Apache Hadoop YARN – ResourceManager
As previously described, ResourceManager (RM) is the master that arbitrates all the available cluster resources and thus helps manage the distributed applications running on the YARN system. It works together with the per-node NodeManagers (NMs) and the per-application ApplicationMasters (AMs).
- NodeManagers take instructions from the ResourceManager and manage resources available on a single node.
- ApplicationMasters are responsible for negotiating resources with the ResourceManager and for working with the NodeManagers to start the containers.
ResourceManager Components
The ResourceManager has the following components (see the figure above):
-
Components interfacing RM to the clients:
- ClientService: The client interface to the Resource Manager. This component handles all the RPC interfaces to the RM from the clients including operations like application submission, application termination, obtaining queue information, cluster statistics etc.
- AdminService: To make sure that admin requests don’t get starved due to the normal users’ requests and to give the operators’ commands the higher priority, all the admin operations like refreshing node-list, the queues’ configuration etc. are served via this separate interface.
-
Components connecting RM to the nodes:
- ResourceTrackerService: This is the component that responds to RPCs from all the nodes. It is responsible for registration of new nodes, rejecting requests from any invalid/decommissioned nodes, obtain node-heartbeats and forward them over to the YarnScheduler. It works closely with NMLivelinessMonitor and NodesListManager described below.
- NMLivelinessMonitor: To keep track of live nodes and specifically note down the dead nodes, this component keeps track of each node’s its last heartbeat time. Any node that doesn’t heartbeat within a configured interval of time, by default 10 minutes, is deemed dead and is expired by the RM. All the containers currently running on an expired node are marked as dead and no new containers are scheduling on such node.
-
NodesListManager: A collection of valid and excluded nodes. Responsible for reading the host configuration files specified via
yarn.resourcemanager.nodes.include-path
andyarn.resourcemanager.nodes.exclude-path
and seeding the initial list of nodes based on those files. Also keeps track of nodes that are decommissioned as time progresses.
-
Components interacting with the per-application AMs:
- ApplicationMasterService: This is the component that responds to RPCs from all the AMs. It is responsible for registration of new AMs, termination/unregister-requests from any finishing AMs, obtaining container-allocation & deallocation requests from all running AMs and forward them over to the YarnScheduler. This works closely with AMLivelinessMonitor described below.

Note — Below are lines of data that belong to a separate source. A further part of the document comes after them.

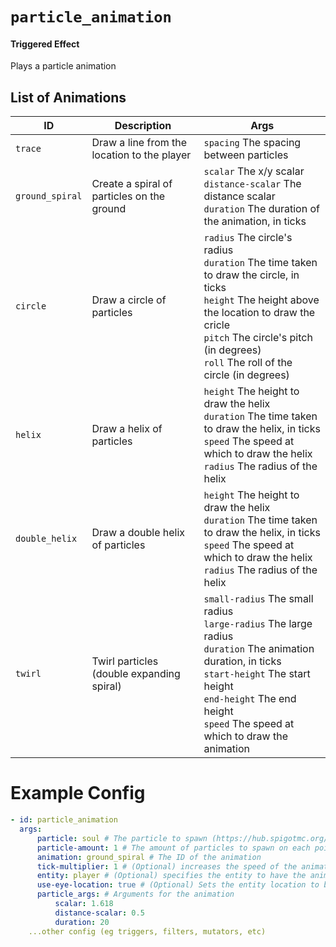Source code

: # `particle_animation`

#### Triggered Effect

Plays a particle animation

## List of Animations

| ID              | Description                                 | Args                                                                                                                                                                                                                                                     |
|-----------------|---------------------------------------------|----------------------------------------------------------------------------------------------------------------------------------------------------------------------------------------------------------------------------------------------------------|
| `trace`         | Draw a line from the location to the player | `spacing` The spacing between particles                                                                                                                                                                                                                  |
| `ground_spiral` | Create a spiral of particles on the ground  | `scalar` The x/y scalar <br/> `distance-scalar` The distance scalar <br/> `duration` The duration of the animation, in ticks                                                                                                                             |
| `circle`        | Draw a circle of particles                  | `radius` The circle's radius <br/> `duration` The time taken to draw the circle, in ticks <br/> `height` The height above the location to draw the cricle <br/> `pitch` The circle's pitch (in degrees) <br/> `roll` The roll of the circle (in degrees) |
| `helix`         | Draw a helix of particles                   | `height` The height to draw the helix <br/> `duration` The time taken to draw the helix, in ticks <br/> `speed` The speed at which to draw the helix <br/> `radius` The radius of the helix                                                              |
| `double_helix`  | Draw a double helix of particles            | `height` The height to draw the helix <br/> `duration` The time taken to draw the helix, in ticks <br/> `speed` The speed at which to draw the helix <br/> `radius` The radius of the helix                                                              |
| `twirl`         | Twirl particles (double expanding spiral)   | `small-radius` The small radius <br/> `large-radius` The large radius <br/> `duration` The animation duration, in ticks <br/> `start-height` The start height <br/> `end-height` The end height <br/> `speed` The speed at which to draw the animation   |

# Example Config

```yaml
- id: particle_animation
  args:
      particle: soul # The particle to spawn (https://hub.spigotmc.org/javadocs/spigot/org/bukkit/Particle.html)
      particle-amount: 1 # The amount of particles to spawn on each point
      animation: ground_spiral # The ID of the animation
      tick-multiplier: 1 # (Optional) increases the speed of the animation by some multiplier
      entity: player # (Optional) specifies the entity to have the animation activate around (player, victim, projectile)
      use-eye-location: true # (Optional) Sets the entity location to be at eye level rather than ground level
      particle_args: # Arguments for the animation
          scalar: 1.618
          distance-scalar: 0.5
          duration: 20
    ...other config (eg triggers, filters, mutators, etc)
```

- AMLivelinessMonitor: To help manage the list of live AMs and dead/non-responding AMs, this component keeps track of each AM and its last heartbeat time. Any AM that doesn’t heartbeat within a configured interval of time, by default 10 minutes, is deemed dead and is expired by the RM. All the containers currently running/allocated to an AM that gets expired are marked as dead. RM schedules the same AM to run on a new container, allowing up to a maximum of 4 such attempts by default.
-
The core of the ResourceManager – the scheduler and related components:
- ApplicationsManager: Responsible for maintaining a collection of submitted applications. Also keeps a cache of completed applications so as to serve users’ requests via web UI or command line long after the applications in question finished.
- ApplicationACLsManager: RM needs to gate the user facing APIs like the client and admin requests to be accessible only to authorized users. This component maintains the ACLs lists per application and enforces them whenever an request like killing an application, viewing an application status is received.
- ApplicationMasterLauncher: Maintains a thread-pool to launch AMs of newly submitted applications as well as applications whose previous AM attempts exited due to some reason. Also responsible for cleaning up the AM when an application has finished normally or forcefully terminated.
- YarnScheduler: The Scheduler is responsible for allocating resources to the various running applications subject to constraints of capacities, queues etc. It performs its scheduling function based on the resource requirements of the applications such as memory, CPU, disk, network etc. Currently, only memory is supported and support for CPU is close to completion.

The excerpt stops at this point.